**PROBLEM TO SOLVE**.
The lines to copy from the listing below are those that contain the string "frac".

= Beginning of Section =

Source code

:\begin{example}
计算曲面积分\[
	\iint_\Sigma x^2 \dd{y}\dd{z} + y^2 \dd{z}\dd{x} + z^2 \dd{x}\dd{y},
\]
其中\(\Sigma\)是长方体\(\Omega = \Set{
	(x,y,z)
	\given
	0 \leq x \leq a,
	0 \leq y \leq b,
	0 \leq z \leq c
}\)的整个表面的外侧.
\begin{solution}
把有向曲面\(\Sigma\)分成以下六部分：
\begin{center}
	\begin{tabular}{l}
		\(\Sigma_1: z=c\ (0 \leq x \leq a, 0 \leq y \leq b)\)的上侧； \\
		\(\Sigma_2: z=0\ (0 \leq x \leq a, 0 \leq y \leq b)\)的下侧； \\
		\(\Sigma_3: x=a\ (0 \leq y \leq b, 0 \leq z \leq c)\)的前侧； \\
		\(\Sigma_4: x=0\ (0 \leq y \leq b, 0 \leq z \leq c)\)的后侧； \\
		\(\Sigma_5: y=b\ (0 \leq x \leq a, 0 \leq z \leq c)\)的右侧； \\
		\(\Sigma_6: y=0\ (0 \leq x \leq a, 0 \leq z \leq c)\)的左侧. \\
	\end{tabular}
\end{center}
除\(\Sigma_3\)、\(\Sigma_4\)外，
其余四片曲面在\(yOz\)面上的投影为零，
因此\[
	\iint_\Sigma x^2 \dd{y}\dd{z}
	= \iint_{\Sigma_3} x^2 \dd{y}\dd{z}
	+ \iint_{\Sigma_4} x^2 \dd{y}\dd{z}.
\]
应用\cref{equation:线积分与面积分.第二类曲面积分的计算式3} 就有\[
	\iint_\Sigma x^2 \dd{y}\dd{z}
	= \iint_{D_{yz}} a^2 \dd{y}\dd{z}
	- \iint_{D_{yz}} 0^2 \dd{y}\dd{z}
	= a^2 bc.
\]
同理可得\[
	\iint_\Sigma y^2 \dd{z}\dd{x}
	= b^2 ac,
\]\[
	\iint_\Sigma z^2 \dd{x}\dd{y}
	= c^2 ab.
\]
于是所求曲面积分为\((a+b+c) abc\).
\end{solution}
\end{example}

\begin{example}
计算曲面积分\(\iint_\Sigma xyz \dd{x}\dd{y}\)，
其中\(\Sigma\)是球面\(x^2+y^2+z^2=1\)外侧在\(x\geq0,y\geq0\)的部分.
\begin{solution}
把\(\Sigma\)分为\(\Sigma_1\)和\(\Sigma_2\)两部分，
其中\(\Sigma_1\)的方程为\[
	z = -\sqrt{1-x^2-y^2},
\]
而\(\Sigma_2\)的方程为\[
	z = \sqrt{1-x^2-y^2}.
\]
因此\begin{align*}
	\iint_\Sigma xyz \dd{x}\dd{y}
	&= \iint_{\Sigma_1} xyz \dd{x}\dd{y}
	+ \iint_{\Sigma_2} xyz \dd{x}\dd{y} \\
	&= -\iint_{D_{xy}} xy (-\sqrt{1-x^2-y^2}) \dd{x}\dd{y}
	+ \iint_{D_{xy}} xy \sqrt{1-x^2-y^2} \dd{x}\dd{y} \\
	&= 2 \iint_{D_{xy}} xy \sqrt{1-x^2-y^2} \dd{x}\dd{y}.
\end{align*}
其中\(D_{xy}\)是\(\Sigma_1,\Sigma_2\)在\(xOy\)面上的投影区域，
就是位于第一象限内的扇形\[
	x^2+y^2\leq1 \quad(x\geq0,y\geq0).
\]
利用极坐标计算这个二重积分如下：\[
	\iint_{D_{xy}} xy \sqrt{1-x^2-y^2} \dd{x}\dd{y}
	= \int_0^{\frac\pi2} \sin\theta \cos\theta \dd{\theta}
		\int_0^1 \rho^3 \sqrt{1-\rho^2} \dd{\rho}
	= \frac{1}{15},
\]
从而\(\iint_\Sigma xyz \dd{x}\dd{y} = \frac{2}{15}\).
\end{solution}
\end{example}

= End of Section =

**YOUR RESPONSE**.
	= \int_0^{\frac\pi2} \sin\theta \cos\theta \dd{\theta}
	= \frac{1}{15},
从而\(\iint_\Sigma xyz \dd{x}\dd{y} = \frac{2}{15}\).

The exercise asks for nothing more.